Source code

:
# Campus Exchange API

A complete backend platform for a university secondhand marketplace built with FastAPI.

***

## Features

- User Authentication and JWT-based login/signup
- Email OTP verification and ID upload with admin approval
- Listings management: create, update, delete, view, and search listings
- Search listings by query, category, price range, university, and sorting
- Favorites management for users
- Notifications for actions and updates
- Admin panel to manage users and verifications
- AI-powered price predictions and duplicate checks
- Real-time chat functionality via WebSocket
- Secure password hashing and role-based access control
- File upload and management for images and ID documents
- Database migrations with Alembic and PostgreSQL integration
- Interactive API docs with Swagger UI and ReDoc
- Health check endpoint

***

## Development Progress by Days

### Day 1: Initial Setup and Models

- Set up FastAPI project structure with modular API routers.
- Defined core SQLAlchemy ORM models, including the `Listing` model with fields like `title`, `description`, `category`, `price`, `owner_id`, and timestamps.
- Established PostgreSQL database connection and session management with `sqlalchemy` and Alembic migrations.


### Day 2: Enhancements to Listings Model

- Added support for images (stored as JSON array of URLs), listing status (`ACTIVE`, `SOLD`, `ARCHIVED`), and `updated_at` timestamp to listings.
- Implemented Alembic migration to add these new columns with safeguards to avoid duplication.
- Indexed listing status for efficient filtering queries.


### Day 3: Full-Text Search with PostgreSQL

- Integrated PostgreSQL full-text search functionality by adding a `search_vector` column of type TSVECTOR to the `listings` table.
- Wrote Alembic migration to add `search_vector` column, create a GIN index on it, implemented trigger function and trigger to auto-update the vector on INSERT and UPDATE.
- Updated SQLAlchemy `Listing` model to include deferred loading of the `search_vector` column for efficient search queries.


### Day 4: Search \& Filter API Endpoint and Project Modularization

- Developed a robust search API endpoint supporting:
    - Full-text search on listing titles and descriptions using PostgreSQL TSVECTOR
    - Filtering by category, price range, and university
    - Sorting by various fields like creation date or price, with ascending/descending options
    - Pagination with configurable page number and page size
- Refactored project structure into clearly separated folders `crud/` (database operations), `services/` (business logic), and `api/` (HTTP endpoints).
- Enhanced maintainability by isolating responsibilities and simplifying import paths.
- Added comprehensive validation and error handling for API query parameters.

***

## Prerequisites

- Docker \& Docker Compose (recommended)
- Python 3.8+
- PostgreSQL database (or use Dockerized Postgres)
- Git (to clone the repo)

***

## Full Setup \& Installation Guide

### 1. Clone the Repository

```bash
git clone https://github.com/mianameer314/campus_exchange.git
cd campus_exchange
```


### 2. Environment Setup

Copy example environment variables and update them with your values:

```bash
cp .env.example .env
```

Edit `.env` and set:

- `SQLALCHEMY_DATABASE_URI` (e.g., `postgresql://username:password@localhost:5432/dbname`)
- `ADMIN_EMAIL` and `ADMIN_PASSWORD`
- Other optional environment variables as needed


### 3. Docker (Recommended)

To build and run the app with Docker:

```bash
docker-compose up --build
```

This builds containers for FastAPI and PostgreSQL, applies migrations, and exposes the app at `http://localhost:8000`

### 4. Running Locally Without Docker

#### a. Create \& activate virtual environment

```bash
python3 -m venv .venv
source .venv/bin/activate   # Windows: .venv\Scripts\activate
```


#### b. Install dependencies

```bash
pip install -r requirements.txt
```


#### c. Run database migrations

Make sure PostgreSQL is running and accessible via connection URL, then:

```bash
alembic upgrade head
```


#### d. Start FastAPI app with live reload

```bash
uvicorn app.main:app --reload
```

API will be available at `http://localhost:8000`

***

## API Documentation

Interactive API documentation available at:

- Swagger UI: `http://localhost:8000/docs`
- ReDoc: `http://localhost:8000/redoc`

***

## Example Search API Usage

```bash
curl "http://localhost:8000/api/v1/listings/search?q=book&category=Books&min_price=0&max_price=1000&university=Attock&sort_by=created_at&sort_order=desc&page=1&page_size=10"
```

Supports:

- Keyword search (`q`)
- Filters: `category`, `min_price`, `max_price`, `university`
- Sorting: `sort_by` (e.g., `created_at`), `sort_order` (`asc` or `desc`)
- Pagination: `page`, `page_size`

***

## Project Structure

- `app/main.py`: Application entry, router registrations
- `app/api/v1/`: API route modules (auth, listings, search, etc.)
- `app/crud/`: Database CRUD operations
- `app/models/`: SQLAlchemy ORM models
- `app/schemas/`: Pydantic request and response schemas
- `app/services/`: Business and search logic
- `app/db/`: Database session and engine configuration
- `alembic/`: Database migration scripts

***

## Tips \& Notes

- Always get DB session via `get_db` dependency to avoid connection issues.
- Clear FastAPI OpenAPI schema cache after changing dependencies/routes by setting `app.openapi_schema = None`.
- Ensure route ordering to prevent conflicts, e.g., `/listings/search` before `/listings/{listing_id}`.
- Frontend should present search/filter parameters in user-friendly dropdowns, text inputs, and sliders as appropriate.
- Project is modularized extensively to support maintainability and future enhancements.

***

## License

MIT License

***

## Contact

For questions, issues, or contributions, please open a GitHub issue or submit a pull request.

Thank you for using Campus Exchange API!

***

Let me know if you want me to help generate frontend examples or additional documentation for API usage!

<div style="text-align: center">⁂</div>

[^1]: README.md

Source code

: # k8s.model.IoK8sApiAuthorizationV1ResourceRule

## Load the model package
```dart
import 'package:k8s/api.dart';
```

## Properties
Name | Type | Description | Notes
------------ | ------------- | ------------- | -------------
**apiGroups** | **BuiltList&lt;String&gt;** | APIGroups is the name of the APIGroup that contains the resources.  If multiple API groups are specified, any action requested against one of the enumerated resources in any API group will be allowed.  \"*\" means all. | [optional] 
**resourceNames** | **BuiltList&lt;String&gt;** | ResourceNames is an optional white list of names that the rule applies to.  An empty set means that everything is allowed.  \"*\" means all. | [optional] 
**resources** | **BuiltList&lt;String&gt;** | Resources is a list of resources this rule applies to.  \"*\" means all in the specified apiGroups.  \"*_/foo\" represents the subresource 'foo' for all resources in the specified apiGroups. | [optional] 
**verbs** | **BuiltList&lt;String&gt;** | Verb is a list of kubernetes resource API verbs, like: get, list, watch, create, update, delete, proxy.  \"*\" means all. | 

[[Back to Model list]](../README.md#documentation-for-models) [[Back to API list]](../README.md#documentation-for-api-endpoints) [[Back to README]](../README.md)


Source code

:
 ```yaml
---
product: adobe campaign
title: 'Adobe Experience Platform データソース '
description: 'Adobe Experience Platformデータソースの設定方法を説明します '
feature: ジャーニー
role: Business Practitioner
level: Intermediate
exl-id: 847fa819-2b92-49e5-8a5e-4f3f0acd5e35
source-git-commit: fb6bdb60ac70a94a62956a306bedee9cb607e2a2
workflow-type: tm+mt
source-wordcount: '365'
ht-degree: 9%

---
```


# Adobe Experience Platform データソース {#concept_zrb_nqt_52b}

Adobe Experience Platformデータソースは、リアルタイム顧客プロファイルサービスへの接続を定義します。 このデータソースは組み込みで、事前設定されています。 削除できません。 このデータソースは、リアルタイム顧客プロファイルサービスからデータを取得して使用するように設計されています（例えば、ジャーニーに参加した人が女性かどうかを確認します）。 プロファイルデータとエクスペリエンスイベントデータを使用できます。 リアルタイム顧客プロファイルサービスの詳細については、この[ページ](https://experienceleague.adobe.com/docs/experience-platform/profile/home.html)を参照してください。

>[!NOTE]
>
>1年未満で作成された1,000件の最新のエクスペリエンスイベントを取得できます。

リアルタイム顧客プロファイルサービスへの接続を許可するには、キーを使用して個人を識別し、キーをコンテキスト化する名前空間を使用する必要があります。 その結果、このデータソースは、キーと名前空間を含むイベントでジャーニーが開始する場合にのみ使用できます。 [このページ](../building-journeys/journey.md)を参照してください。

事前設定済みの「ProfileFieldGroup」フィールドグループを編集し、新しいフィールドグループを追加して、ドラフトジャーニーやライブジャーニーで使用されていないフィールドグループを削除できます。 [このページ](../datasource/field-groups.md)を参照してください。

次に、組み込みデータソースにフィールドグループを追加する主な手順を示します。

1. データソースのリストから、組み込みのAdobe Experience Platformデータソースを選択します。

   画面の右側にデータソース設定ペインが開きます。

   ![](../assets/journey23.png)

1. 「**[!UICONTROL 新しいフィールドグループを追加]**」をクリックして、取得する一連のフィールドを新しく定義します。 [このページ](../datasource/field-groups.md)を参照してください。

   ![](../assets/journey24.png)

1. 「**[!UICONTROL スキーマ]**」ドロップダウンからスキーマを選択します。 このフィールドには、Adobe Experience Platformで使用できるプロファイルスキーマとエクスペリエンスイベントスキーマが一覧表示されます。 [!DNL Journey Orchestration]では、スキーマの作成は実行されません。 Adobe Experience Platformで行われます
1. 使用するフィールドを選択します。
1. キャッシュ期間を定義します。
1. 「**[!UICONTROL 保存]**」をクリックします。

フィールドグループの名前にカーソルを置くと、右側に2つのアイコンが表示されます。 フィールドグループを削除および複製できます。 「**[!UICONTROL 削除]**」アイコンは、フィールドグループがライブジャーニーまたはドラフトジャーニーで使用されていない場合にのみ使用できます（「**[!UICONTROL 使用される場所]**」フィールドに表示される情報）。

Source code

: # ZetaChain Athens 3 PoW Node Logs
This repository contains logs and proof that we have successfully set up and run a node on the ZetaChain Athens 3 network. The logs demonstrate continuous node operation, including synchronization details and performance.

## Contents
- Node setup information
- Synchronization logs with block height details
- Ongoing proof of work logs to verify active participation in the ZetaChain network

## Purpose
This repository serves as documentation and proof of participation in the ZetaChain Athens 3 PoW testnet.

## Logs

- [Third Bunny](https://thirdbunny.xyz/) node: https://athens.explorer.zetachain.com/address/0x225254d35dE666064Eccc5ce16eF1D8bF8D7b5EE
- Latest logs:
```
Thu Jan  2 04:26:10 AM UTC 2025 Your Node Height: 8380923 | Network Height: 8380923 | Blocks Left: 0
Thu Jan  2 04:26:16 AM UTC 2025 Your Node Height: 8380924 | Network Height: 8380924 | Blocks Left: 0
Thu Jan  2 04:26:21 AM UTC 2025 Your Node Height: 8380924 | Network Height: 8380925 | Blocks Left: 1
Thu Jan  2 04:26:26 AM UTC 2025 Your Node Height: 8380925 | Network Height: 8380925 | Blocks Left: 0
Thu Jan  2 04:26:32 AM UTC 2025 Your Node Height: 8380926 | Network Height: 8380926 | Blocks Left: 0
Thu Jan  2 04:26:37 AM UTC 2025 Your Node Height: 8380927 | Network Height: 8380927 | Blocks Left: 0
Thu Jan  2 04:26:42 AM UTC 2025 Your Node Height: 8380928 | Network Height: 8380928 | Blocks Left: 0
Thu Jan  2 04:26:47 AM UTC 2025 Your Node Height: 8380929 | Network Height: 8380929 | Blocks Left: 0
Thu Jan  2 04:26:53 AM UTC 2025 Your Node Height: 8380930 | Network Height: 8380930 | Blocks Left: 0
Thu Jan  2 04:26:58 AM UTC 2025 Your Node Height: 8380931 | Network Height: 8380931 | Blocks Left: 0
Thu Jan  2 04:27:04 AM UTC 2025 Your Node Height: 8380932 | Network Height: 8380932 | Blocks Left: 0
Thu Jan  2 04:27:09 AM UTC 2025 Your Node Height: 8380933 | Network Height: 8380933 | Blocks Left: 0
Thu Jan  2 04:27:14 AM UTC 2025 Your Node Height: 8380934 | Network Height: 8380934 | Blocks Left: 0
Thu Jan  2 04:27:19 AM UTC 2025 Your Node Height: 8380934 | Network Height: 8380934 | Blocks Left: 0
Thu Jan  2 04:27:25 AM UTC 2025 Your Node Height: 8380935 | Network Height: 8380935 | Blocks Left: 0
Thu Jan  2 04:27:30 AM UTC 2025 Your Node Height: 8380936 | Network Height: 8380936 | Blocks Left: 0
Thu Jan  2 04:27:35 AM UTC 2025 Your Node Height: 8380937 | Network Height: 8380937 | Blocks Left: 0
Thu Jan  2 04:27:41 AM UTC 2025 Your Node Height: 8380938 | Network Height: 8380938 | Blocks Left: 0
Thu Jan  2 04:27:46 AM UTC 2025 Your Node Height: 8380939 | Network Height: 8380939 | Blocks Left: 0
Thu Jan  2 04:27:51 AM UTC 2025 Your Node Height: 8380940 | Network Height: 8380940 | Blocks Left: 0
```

-=-=-

What you should do = Your answer must be the lines above, unchanged, from the first one through the line that holds "- Added support", inclusive, and no others.

Answer space =
Source code

:
# Campus Exchange API

A complete backend platform for a university secondhand marketplace built with FastAPI.

***

## Features

- User Authentication and JWT-based login/signup
- Email OTP verification and ID upload with admin approval
- Listings management: create, update, delete, view, and search listings
- Search listings by query, category, price range, university, and sorting
- Favorites management for users
- Notifications for actions and updates
- Admin panel to manage users and verifications
- AI-powered price predictions and duplicate checks
- Real-time chat functionality via WebSocket
- Secure password hashing and role-based access control
- File upload and management for images and ID documents
- Database migrations with Alembic and PostgreSQL integration
- Interactive API docs with Swagger UI and ReDoc
- Health check endpoint

***

## Development Progress by Days

### Day 1: Initial Setup and Models

- Set up FastAPI project structure with modular API routers.
- Defined core SQLAlchemy ORM models, including the `Listing` model with fields like `title`, `description`, `category`, `price`, `owner_id`, and timestamps.
- Established PostgreSQL database connection and session management with `sqlalchemy` and Alembic migrations.


### Day 2: Enhancements to Listings Model

- Added support for images (stored as JSON array of URLs), listing status (`ACTIVE`, `SOLD`, `ARCHIVED`), and `updated_at` timestamp to listings.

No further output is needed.